Sophia Loren

El Santo Oficio.
Sophia Loren.
Sophia Loren. (Museo Soumaya)

Ciudad de México

En su minúscula celda, el cartujo recuerda, sueña, se deja envolver por la suave corriente de la nostalgia. Un día, sin pensarlo, vio a Marcello Mastroianni en la premier de Ojos negros, la hermosa película de Nikita Mijalkov. Era uno de sus ídolos, el inolvidable protagonista de La dolce vita de Federico Fellini, uno de sus amigos más cercanos.

El nombre de Mastroianni da vueltas en la cabeza del humilde monje después de haberse deslumbrado con la presencia de Sophia Loren en el Museo Soumaya, donde el jueves se inauguró la muestra Ayer, hoy y mañana, título tomado de una de las películas más célebres de la Loren y Marcello, dirigida por Vittorio de Sica.

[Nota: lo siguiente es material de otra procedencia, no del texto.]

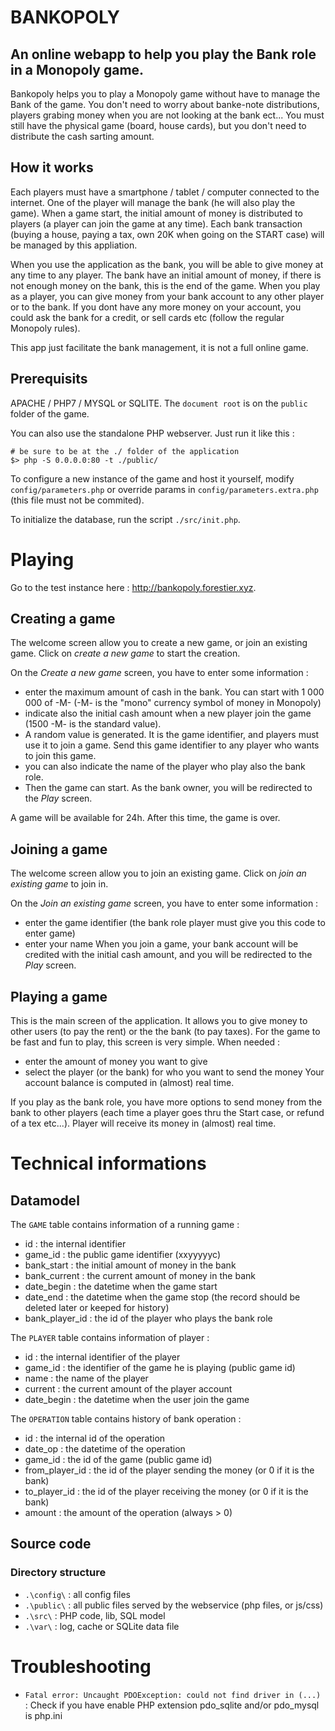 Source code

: # BANKOPOLY

## An online webapp to help you play the Bank role in a Monopoly game.

Bankopoly helps you to play a Monopoly game without have to manage the Bank of the game. You don't need to worry about banke-note distributions, players grabing money when you are not looking at the bank ect... You must still have the physical game (board, house cards), but you don't need to distribute the cash sarting amount.

## How it works

Each players must have a smartphone / tablet / computer connected to the internet. One of the player will manage the bank (he will also play the game). When a game start, the initial amount of money is distributed to players (a player can join the game at any time). Each bank transaction (buying a house, paying a tax, own 20K when going on the START case) will be managed by this appliation.

When you use the application as the bank, you will be able to give money at any time to any player. The bank have an initial amount of money, if there is not enough money on the bank, this is the end of the game.
When you play as a player, you can give money from your bank account to any other player or to the bank. If you dont have any more money on your account, you could ask the bank for a credit, or sell cards etc (follow the regular Monopoly rules).

This app just facilitate the bank management, it is not a full online game.

## Prerequisits

APACHE / PHP7 / MYSQL or SQLITE. The `document root` is on the `public` folder of the game. 

You can also use the standalone PHP webserver. Just run it like this :
```
# be sure to be at the ./ folder of the application
$> php -S 0.0.0.0:80 -t ./public/
``` 

To configure a new instance of the game and host it yourself, modify `config/parameters.php` or override params in `config/parameters.extra.php` (this file must not be commited).

To initialize the database, run the script `./src/init.php`.

# Playing

Go to the test instance here : http://bankopoly.forestier.xyz.

## Creating a game

The welcome screen allow you to create a new game, or join an existing game. Click on *create a new game* to start the creation.

On the *Create a new game* screen, you have to enter some information :
- enter the maximum amount of cash in the bank. You can start with 1 000 000 of -M- (-M- is the "mono" currency symbol of money in Monopoly)
- indicate also the initial cash amount when a new player join the game (1500 -M- is the standard value). 
- A random value is generated. It is the game identifier, and players must use it to join a game. Send this game identifier to any player who wants to join this game.
- you can also indicate the name of the player who play also the bank role.
- Then the game can start. As the bank owner, you will be redirected to the *Play* screen.

A game will be available for 24h. After this time, the game is over.

## Joining a game

The welcome screen allow you to join an existing game. Click on *join an existing game* to join in.

On the *Join an existing game* screen, you have to enter some information :
- enter the game identifier (the bank role player must give you this code to enter game)
- enter your name
When you join a game, your bank account will be credited with the initial cash amount, and you will be redirected to the *Play* screen.

## Playing a game

This is the main screen of the application. It allows you to give money to other users (to pay the rent) or the the bank (to pay taxes). For the game to be fast and fun to play, this screen is very simple. When needed :
- enter the amount of money you want to give
- select the player (or the bank) for who you want to send the money
Your account balance is computed in (almost) real time.

If you play as the bank role, you have more options to send money from the bank to other players (each time a player goes thru the Start case, or refund of a tex etc...). Player will receive its money in (almost) real time.


# Technical informations

## Datamodel

The `GAME` table contains information of a running game :
- id : the internal identifier
- game_id : the public game identifier (xxyyyyyc)
- bank_start : the initial amount of money in the bank
- bank_current : the current amount of money in the bank
- date_begin : the datetime when the game start
- date_end : the datetime when the game stop (the record should be deleted later or keeped for history)
- bank_player_id : the id of the player who plays the bank role

The `PLAYER` table contains information of player :
- id : the internal identifier of the player
- game_id : the identifier of the game he is playing (public game id)
- name : the name of the player
- current : the current amount of the player account
- date_begin : the datetime when the user join the game

The `OPERATION` table contains history of bank operation :
- id : the internal id of the operation
- date_op : the datetime of the operation
- game_id : the id of the game (public game id)
- from_player_id : the id of the player sending the money (or 0 if it is the bank)
- to_player_id : the id of the player receiving the money (or 0 if it is the bank)
- amount : the amount of the operation (always > 0)

## Source code

### Directory structure
- `.\config\` : all config files
- `.\public\` : all public files served by the webservice (php files, or js/css)
- `.\src\` : PHP code, lib, SQL model
- `.\var\` : log, cache or SQLite data file

# Troubleshooting
- `Fatal error: Uncaught PDOException: could not find driver in (...)` : Check if you have enable PHP extension pdo_sqlite and/or pdo_mysql is php.ini

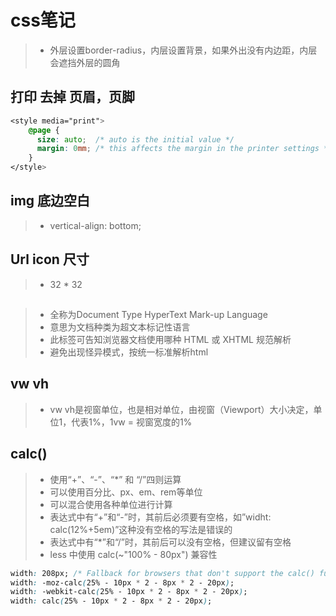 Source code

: # css笔记
> * 外层设置border-radius，内层设置背景，如果外出没有内边距，内层会遮挡外层的圆角

## 打印 去掉 页眉，页脚
```css
<style media="print">
    @page {
      size: auto;  /* auto is the initial value */
      margin: 0mm; /* this affects the margin in the printer settings */
    }
</style>
```

## img 底边空白      
> * vertical-align: bottom;

## Url icon 尺寸
> * 32 * 32

## <!DOCTYPE html>
> * 全称为Document Type HyperText Mark-up Language
> * 意思为文档种类为超文本标记性语言
> * 此标签可告知浏览器文档使用哪种 HTML 或 XHTML 规范解析
> * 避免出现怪异模式，按统一标准解析html


## vw vh
> * vw vh是视窗单位，也是相对单位，由视窗（Viewport）大小决定，单位1，代表1%，1vw = 视窗宽度的1%


## calc()
> * 使用“+”、“-”、“*” 和 “/”四则运算
> * 可以使用百分比、px、em、rem等单位
> * 可以混合使用各种单位进行计算
> * 表达式中有“+”和“-”时，其前后必须要有空格，如”widht: calc(12%+5em)”这种没有空格的写法是错误的
> * 表达式中有“*”和“/”时，其前后可以没有空格，但建议留有空格
> * less 中使用 calc(~"100% - 80px")
兼容性
```css
width: 208px; /* Fallback for browsers that don't support the calc() function */ 
width: -moz-calc(25% - 10px * 2 - 8px * 2 - 20px); 
width: -webkit-calc(25% - 10px * 2 - 8px * 2 - 20px); 
width: calc(25% - 10px * 2 - 8px * 2 - 20px);
```
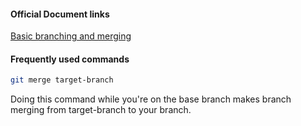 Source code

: #### Official Document links
[Basic branching and merging](https://git-scm.com/book/en/v2/Git-Branching-Basic-Branching-and-Merging)

#### Frequently used commands
```bash
git merge target-branch
```
Doing this command while you're on the base branch makes branch merging from target-branch to
your branch.
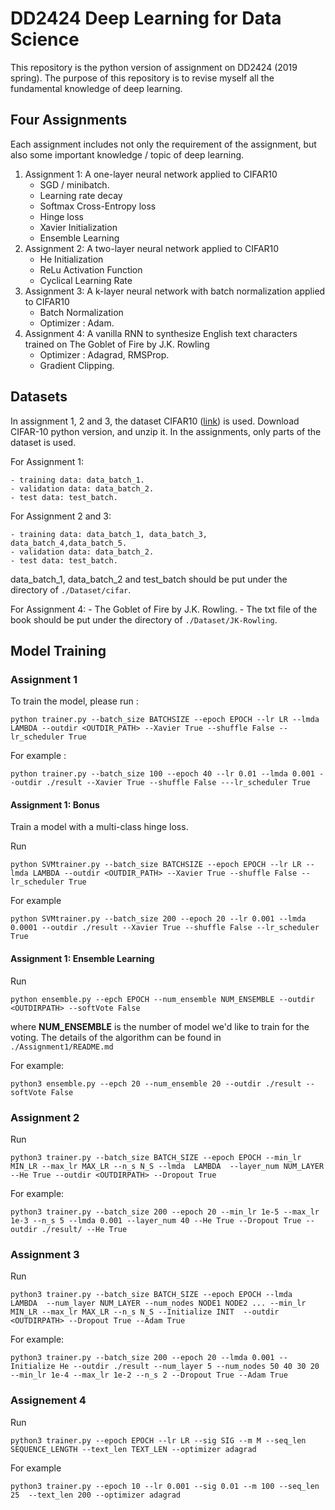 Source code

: # DD2424 Deep Learning for Data Science 

This repository is the python version of assignment on DD2424 (2019 spring). The purpose of this repository is to revise myself all the fundamental knowledge of deep learning. 


## Four Assignments
Each assignment includes not only the requirement of the assignment, but also some important knowledge / topic of deep learning.
1. Assignment 1: A one-layer neural network applied to CIFAR10
    - SGD / minibatch.
    - Learning rate decay
    - Softmax Cross-Entropy loss
    - Hinge loss 
    - Xavier Initialization
    - Ensemble Learning
2. Assignment 2: A two-layer neural network applied to CIFAR10
    - He Initialization
    - ReLu Activation Function
    - Cyclical Learning Rate 
3. Assignment 3: A k-layer neural network with batch normalization 
applied to CIFAR10
    - Batch Normalization
    - Optimizer : Adam.
4. Assignment 4: A vanilla RNN to synthesize English text characters trained on The Goblet of Fire by J.K. Rowling
    - Optimizer : Adagrad, RMSProp.
    - Gradient Clipping.

## Datasets

In assignment 1, 2 and 3, the dataset CIFAR10 ([link](https://www.cs.toronto.edu/~kriz/cifar.html))  is used. Download CIFAR-10 python version, and unzip it. In the assignments, only parts of the dataset is used.

For Assignment 1:

    - training data: data_batch_1.
    - validation data: data_batch_2.
    - test data: test_batch.

For Assignment 2 and 3:

    - training data: data_batch_1, data_batch_3, data_batch_4,data_batch_5.
    - validation data: data_batch_2.
    - test data: test_batch.
data_batch_1, data_batch_2 and test_batch should be put under the directory of ```./Dataset/cifar```.

For Assignment 4:
    - The Goblet of Fire by J.K. Rowling.
    - The txt file of the book should be put under the directory of ```./Dataset/JK-Rowling```.

## Model Training

### Assignment 1 

To train the model, please run :

```
python trainer.py --batch_size BATCHSIZE --epoch EPOCH --lr LR --lmda LAMBDA --outdir <OUTDIR_PATH> --Xavier True --shuffle False --lr_scheduler True
```

For example :

```
python trainer.py --batch_size 100 --epoch 40 --lr 0.01 --lmda 0.001 --outdir ./result --Xavier True --shuffle False ---lr_scheduler True
```

#### Assignment 1: Bonus

Train a model with a multi-class hinge loss.

Run 

```
python SVMtrainer.py --batch_size BATCHSIZE --epoch EPOCH --lr LR --lmda LAMBDA --outdir <OUTDIR_PATH> --Xavier True --shuffle False --lr_scheduler True
```

For example 

```
python SVMtrainer.py --batch_size 200 --epoch 20 --lr 0.001 --lmda 0.0001 --outdir ./result --Xavier True --shuffle False --lr_scheduler True
```
#### Assignment 1: Ensemble Learning

Run

```
python ensemble.py --epch EPOCH --num_ensemble NUM_ENSEMBLE --outdir <OUTDIRPATH> --softVote False 
```

where **NUM_ENSEMBLE** is the number of model we'd like to train for the voting. The details of the algorithm can be found in ```./Assignment1/README.md```

For example:

```
python3 ensemble.py --epch 20 --num_ensemble 20 --outdir ./result --softVote False 

```
### Assignment 2

Run 
```
python3 trainer.py --batch_size BATCH_SIZE --epoch EPOCH --min_lr MIN_LR --max_lr MAX_LR --n_s N_S --lmda  LAMBDA  --layer_num NUM_LAYER --He True --outdir <OUTDIRPATH> --Dropout True
```

For example:

```
python3 trainer.py --batch_size 200 --epoch 20 --min_lr 1e-5 --max_lr 1e-3 --n_s 5 --lmda 0.001 --layer_num 40 --He True --Dropout True --outdir ./result/ --He True
```

### Assignment 3 

Run 
```
python3 trainer.py --batch_size BATCH_SIZE --epoch EPOCH --lmda  LAMBDA  --num_layer NUM_LAYER --num_nodes NODE1 NODE2 ... --min_lr MIN_LR --max_lr MAX_LR --n_s N_S --Initialize INIT  --outdir <OUTDIRPATH> --Dropout True --Adam True
```

For example:

```
python3 trainer.py --batch_size 200 --epoch 20 --lmda 0.001 --Initialize He --outdir ./result --num_layer 5 --num_nodes 50 40 30 20  --min_lr 1e-4 --max_lr 1e-2 --n_s 2 --Dropout True --Adam True
```

### Assignement 4

Run 

```
python3 trainer.py --epoch EPOCH --lr LR --sig SIG --m M --seq_len SEQUENCE_LENGTH --text_len TEXT_LEN --optimizer adagrad
```

For example 

```
python3 trainer.py --epoch 10 --lr 0.001 --sig 0.01 --m 100 --seq_len 25  --text_len 200 --optimizer adagrad
``` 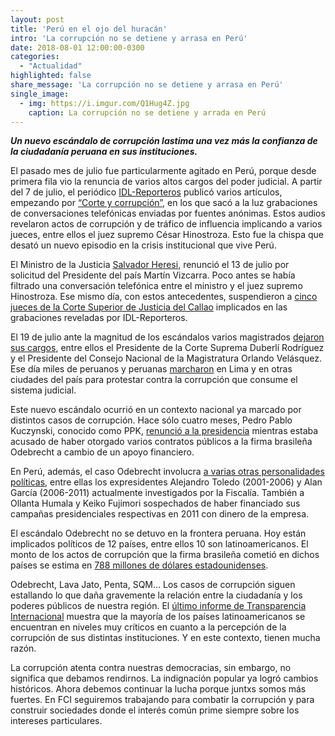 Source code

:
 ```yaml
---
layout: post
title: 'Perú en el ojo del huracán'
intro: 'La corrupción no se detiene y arrasa en Perú'
date: 2018-08-01 12:00:00-0300
categories:
  - "Actualidad"
highlighted: false
share_message: 'La corrupción no se detiene y arrasa en Perú'
single_image:
  - img: https://i.imgur.com/Q1Hug4Z.jpg
    caption: La corrupción no se detiene y arrada en Perú
---
```

***Un nuevo escándalo de corrupción lastima una vez más la confianza de la ciudadanía peruana en sus instituciones.***

El pasado mes de julio fue particularmente agitado en Perú, porque desde primera fila vio la renuncia de varios altos cargos del poder judicial. A partir del 7 de julio, el periódico [IDL-Reporteros](https://idl-reporteros.pe/) publicó varios artículos, empezando por [“Corte y corrupción”](https://idl-reporteros.pe/corte-y-corrupcion/), en los que sacó a la luz grabaciones de conversaciones telefónicas enviadas por fuentes anónimas. Estos audios revelaron actos de corrupción y de tráfico de influencia implicando a varios jueces, entre ellos el juez supremo César Hinostroza. Esto fue la chispa que desató un nuevo episodio en la crisis institucional que vive Perú. 

El Ministro de la Justicia [Salvador Heresi](https://www.latercera.com/mundo/noticia/presidente-peru-destituye-ministro-justicia-escandalo-corrupcion-involucra-magistrados/242743/), renunció el 13 de julio  por solicitud del Presidente del país Martín Vizcarra. Poco antes se había filtrado una conversación telefónica entre el ministro y el juez supremo Hinostroza. Ese mismo día, con estos antecedentes, suspendieron a [cinco jueces de la Corte Superior de Justicia del Callao](https://www.latercera.com/mundo/noticia/suspenden-5-jueces-la-corte-superior-justicia-corrupcion-judicial-peru/242487/) implicados en las grabaciones reveladas por IDL-Reporteros. 

El 19 de julio ante la magnitud de los escándalos varios magistrados [dejaron sus cargos](http://www.elmostrador.cl/noticias/mundo/2018/07/19/audios-de-la-verguenza-provocan-caida-del-presidente-de-la-corte-suprema-de-peru/), entre ellos el Presidente de la Corte Suprema Duberlí Rodríguez y el Presidente del Consejo Nacional de la Magistratura Orlando Velásquez. Ese día miles de peruanos y peruanas [marcharon](https://www.publimetro.cl/cl/noticias/2018/07/20/claves-escandalo-corrupcion-en-peru-audios-jueces-politicos.html) en Lima y en otras ciudades del país para protestar contra la corrupción que consume el sistema judicial. 

Este nuevo escándalo ocurrió en un contexto nacional ya marcado por distintos casos de corrupción. Hace sólo cuatro meses, Pedro Pablo Kuczynski, conocido como PPK, [renunció a la presidencia](https://www.elpais.com.uy/mundo/cayo-kuczynski-peru-primer-presidente-victima-odebrecht.html) mientras estaba acusado de haber otorgado varios contratos públicos a la firma brasileña Odebrecht a cambio de un apoyo financiero.

En Perú, además,  el caso Odebrecht involucra [a varias otras personalidades políticas](https://elpais.com/internacional/2018/06/11/america/1528709622_391364.html), entre ellas los expresidentes Alejandro Toledo (2001-2006) y Alan García (2006-2011) actualmente investigados por la Fiscalía. También a Ollanta Humala y Keiko Fujimori sospechados de haber financiado sus campañas presidenciales respectivas en 2011 con dinero de la empresa. 

El escándalo Odebrecht no se detuvo en la frontera peruana. Hoy están implicados políticos de 12 países, entre ellos 10 son latinoamericanos. El monto de los actos de corrupción que la firma brasileña cometió en dichos países se estima en [788 millones de dólares estadounidenses](https://www.bbc.com/mundo/noticias-38410759). 

Odebrecht, Lava Jato, Penta, SQM… Los casos de corrupción siguen estallando lo que daña gravemente la relación entre la ciudadanía y los poderes públicos de nuestra región. El [último informe de Transparencia Internacional](https://transparencia.org.es/wp-content/uploads/2018/02/america_ipc-2017.pdf) muestra que la mayoría de los países latinoamericanos se encuentran en niveles muy críticos en cuanto a la percepción de la corrupción de sus distintas instituciones. Y en este contexto, tienen mucha razón.

La corrupción atenta contra nuestras democracias, sin embargo, no significa que debamos rendirnos. La indignación popular ya logró cambios históricos. Ahora debemos continuar la lucha porque juntxs somos más fuertes. En FCI seguiremos trabajando para combatir la corrupción y para construir sociedades donde el interés común prime siempre sobre los intereses particulares.

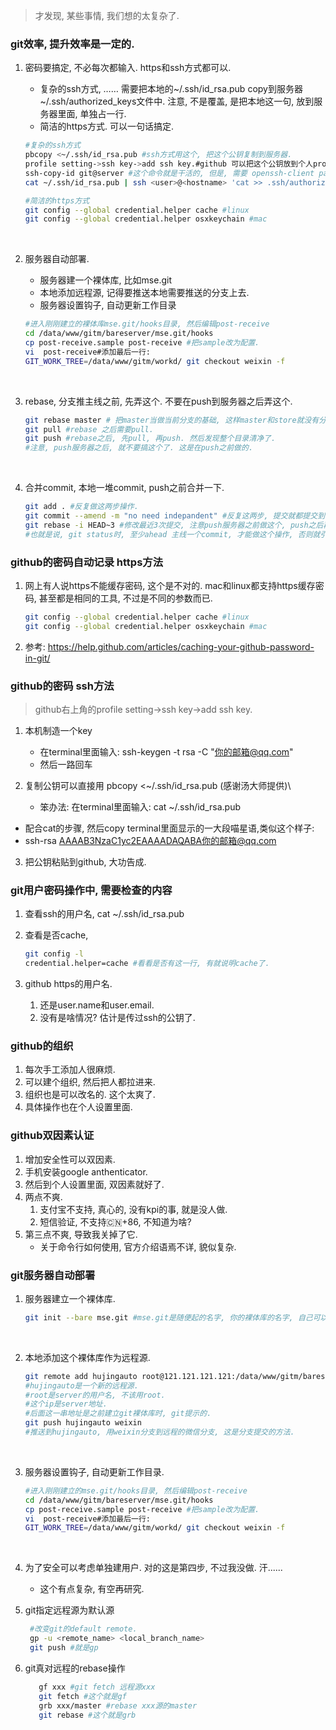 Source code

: > 才发现, 某些事情, 我们想的太复杂了.

### git效率, 提升效率是一定的.

1. 密码要搞定, 不必每次都输入. https和ssh方式都可以. 

   - 复杂的ssh方式, …… 需要把本地的~/.ssh/id_rsa.pub copy到服务器 ~/.ssh/authorized_keys文件中. 注意, 不是覆盖, 是把本地这一句, 放到服务器里面, 单独占一行.
   - 简洁的https方式. 可以一句话搞定.

   ```sh
   #复杂的ssh方式
   pbcopy <~/.ssh/id_rsa.pub #ssh方式用这个, 把这个公钥复制到服务器.
   profile setting->ssh key->add ssh key.#github 可以把这个公钥放到个人profile(个人首页右上角)里面.
   ssh-copy-id git@server #这个命令就是干活的, 但是, 需要 openssh-client package. 
   cat ~/.ssh/id_rsa.pub | ssh <user>@<hostname> 'cat >> .ssh/authorized_keys && echo "Key copied"' #这句话直接就可以用.

   #简洁的https方式
   git config --global credential.helper cache #linux
   git config --global credential.helper osxkeychain #mac
   ```

   ​

2. 服务器自动部署.

   - 服务器建一个裸体库, 比如mse.git
   - 本地添加远程源, 记得要推送本地需要推送的分支上去.
   - 服务器设置钩子, 自动更新工作目录

   ```sh
   #进入刚刚建立的裸体库mse.git/hooks目录, 然后编辑post-receive
   cd /data/www/gitm/bareserver/mse.git/hooks
   cp post-receive.sample post-receive #把sample改为配置.
   vi  post-receive#添加最后一行: 
   GIT_WORK_TREE=/data/www/gitm/workd/ git checkout weixin -f
   ```

   ​

3. rebase, 分支推主线之前, 先弄这个. 不要在push到服务器之后弄这个.

   ```sh
   git rebase master # 把master当做当前分支的基础, 这样master和store就没有分叉的历史了, 看上去也比较清爽, 而且也比较符合实际的业务逻辑. 这样当你推向主线的时候, 主线的管理者不需要merge了.
   git pull #rebase 之后需要pull.
   git push #rebase之后, 先pull, 再push. 然后发现整个目录清净了.
   #注意, push服务器之后, 就不要搞这个了. 这是在push之前做的.
   ```

   ​

4. 合并commit, 本地一堆commit, push之前合并一下.

   ```sh
   git add . #反复做这两步操作.
   git commit --amend -m "no need indepandent" #反复这两步, 提交就都提交到了最后一个版本上面.
   git rebase -i HEAD~3 #修改最近3次提交, 注意push服务器之前做这个, push之后再做这个, 就不合适了.
   #也就是说, git status时, 至少ahead 主线一个commit, 才能做这个操作, 否则就引起分支, 合并, 以及重复提交, 真心很烦, 会导致提交时间线比不整理更复杂, 且两次重复的一样的提交, 令人费解. 
   ```



### github的密码自动记录 https方法

1. 网上有人说https不能缓存密码, 这个是不对的. mac和linux都支持https缓存密码, 甚至都是相同的工具, 不过是不同的参数而已.

   ```sh
   git config --global credential.helper cache #linux
   git config --global credential.helper osxkeychain #mac
   ```

2. 参考: https://help.github.com/articles/caching-your-github-password-in-git/

### github的密码 ssh方法

> github右上角的profile setting->ssh key->add ssh key.

1. 本机制造一个key

   - 在terminal里面输入: ssh-keygen -t rsa -C "你的邮箱@qq.com"
   - 然后一路回车

2. 复制公钥可以直接用 pbcopy <~/.ssh/id_rsa.pub (感谢汤大师提供)\

   - 笨办法: 在terminal里面输入: cat ~/.ssh/id_rsa.pub


- 配合cat的步骤, 然后copy terminal里面显示的一大段喵星语,类似这个样子:
- ssh-rsa AAAAB3NzaC1yc2EAAAADAQABA你的邮箱@qq.com

3. 把公钥粘贴到github, 大功告成.

### git用户密码操作中, 需要检查的内容

1. 查看ssh的用户名, cat ~/.ssh/id_rsa.pub

2. 查看是否cache, 

   ```sh
   git config -l
   credential.helper=cache #看看是否有这一行, 有就说明cache了.
   ```

3. github https的用户名.

   1. 还是user.name和user.email.
   2. 没有是啥情况? 估计是传过ssh的公钥了.





### github的组织

1. 每次手工添加人很麻烦.
2. 可以建个组织, 然后把人都拉进来.
3. 组织也是可以改名的. 这个太爽了.
4. 具体操作也在个人设置里面.

### github双因素认证

1. 增加安全性可以双因素.
2. 手机安装google anthenticator.
3. 然后到个人设置里面, 双因素就好了.
4. 两点不爽.
   1. 支付宝不支持, 真心的, 没有kpi的事, 就是没人做.
   2. 短信验证, 不支持🇨🇳+86, 不知道为啥?
5. 第三点不爽, 导致我关掉了它.
   - 关于命令行如何使用, 官方介绍语焉不详, 貌似复杂. 

### git服务器自动部署

1. 服务器建立一个裸体库.

   ```sh
   git init --bare mse.git #mse.git是随便起的名字, 你的裸体库的名字, 自己可以随便起名
   ```

   ​

2. 本地添加这个裸体库作为远程源.

   ```sh
   git remote add hujingauto root@121.121.121.121:/data/www/gitm/bareserver/mse.git 
   #hujingauto是一个新的远程源.
   #root是server的用户名, 不该用root.
   #这个ip是server地址.
   #后面这一串地址是之前建立git裸体库时, git提示的.
   git push hujingauto weixin
   #推送到hujingauto, 用weixin分支到远程的微信分支, 这是分支提交的方法.
   ```

   ​

3. 服务器设置钩子, 自动更新工作目录.

   ```sh
   #进入刚刚建立的mse.git/hooks目录, 然后编辑post-receive
   cd /data/www/gitm/bareserver/mse.git/hooks
   cp post-receive.sample post-receive #把sample改为配置.
   vi  post-receive#添加最后一行: 
   GIT_WORK_TREE=/data/www/gitm/workd/ git checkout weixin -f
   ```

   ​

4. 为了安全可以考虑单独建用户. 对的这是第四步, 不过我没做. 汗......

   - 这个有点复杂, 有空再研究.

5. git指定远程源为默认源
   ```sh
    #改变git的default remote.
   	gp -u <remote_name> <local_branch_name>
   	git push #就是gp
   ```
6. git真对远程的rebase操作 

   ```sh
      gf xxx #git fetch 远程源xxx
      git fetch #这个就是gf
      grb xxx/master #rebase xxx源的master
      git rebase #这个就是grb
   ```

En esta cinta tiene lugar el célebre streaptease muchos años después replicado por Robert Altman en Prét-a Porter.

Ayer, hoy y mañana se llama también el libro de memorias recientemente publicado por la diva italiana, donde cuenta, entre otras cosas, el acoso de Marlon Brando durante la filmación de La condesa de Hong Kong, la última película de Charles Chaplin. De acuerdo con una nota de Notimex, cuando Brando trató de sobrepasarse con ella, lo paró en seco y le dijo: “Ni se te ocurra. No tienes idea de cómo puedo reaccionar, debes tenerme miedo”.

En el Soumaya, lleno de reporteros ajenos a la historia de la Loren, a su niñez en un país devastado por la guerra, a la lealtad hacia Carlo Ponti, su único marido y padre de sus hijos Carlos y Edoardo, a su relación con algunos de los más grandes cineastas del siglo XX, el trapense la mira con embeleso. Luce radiante a los 80 años.

Nació el 20 de septiembre de 1934 en Roma, pero su infancia y adolescencia transcurrieron en Pozzuoli, un puerto de la provincia de Nápoles. Su madre era maestra de piano y fue abandonada por su marido con dos hijas, Sofía y Anna María.

En la adolescencia, Sophia comenzó a destacar por su físico impresionante. Impulsada por su madre, participó en concursos de belleza y se inició en las fotonovelas, sumamente populares en la época, para después dar sus primeros pasos en el cine con los nombres de Sofía Villani y Sofía Lazzaro.

Tenía 17 años cuando conoció a Ponti, de 39. Él contribuyó a catapultar su carrera, pero quien resultó esencial fue Vittorio de Sica, con quien comenzó su relación profesional en 1954 con un capítulo de la divertida El oro de Nápoles, un irónico retrato de la sociedad italiana de la posguerra.

De Sica la dirigió en Dos mujeres, en 1962. Fue su consagración como actriz y la llevaría a ganar su primer Oscar —el segundo lo obtuvo en 1991 como un reconocimiento a su trayectoria. Basada en la novela La campesina, de Alberto Moravia, la película es intensa, conmovedora, por momento divertida; es, sobre todo, una lección de amor maternal en tiempos violentos.

En el Soumaya, el amanuense mira por entre decenas de cámaras a Sophia y rememora sus escenas con Marcello, quien el 28 de septiembre cumpliría 90 años.

Queridos cinco lectores, El Santo Oficio los colma de bendiciones. El Señor esté con ustedes. Amén.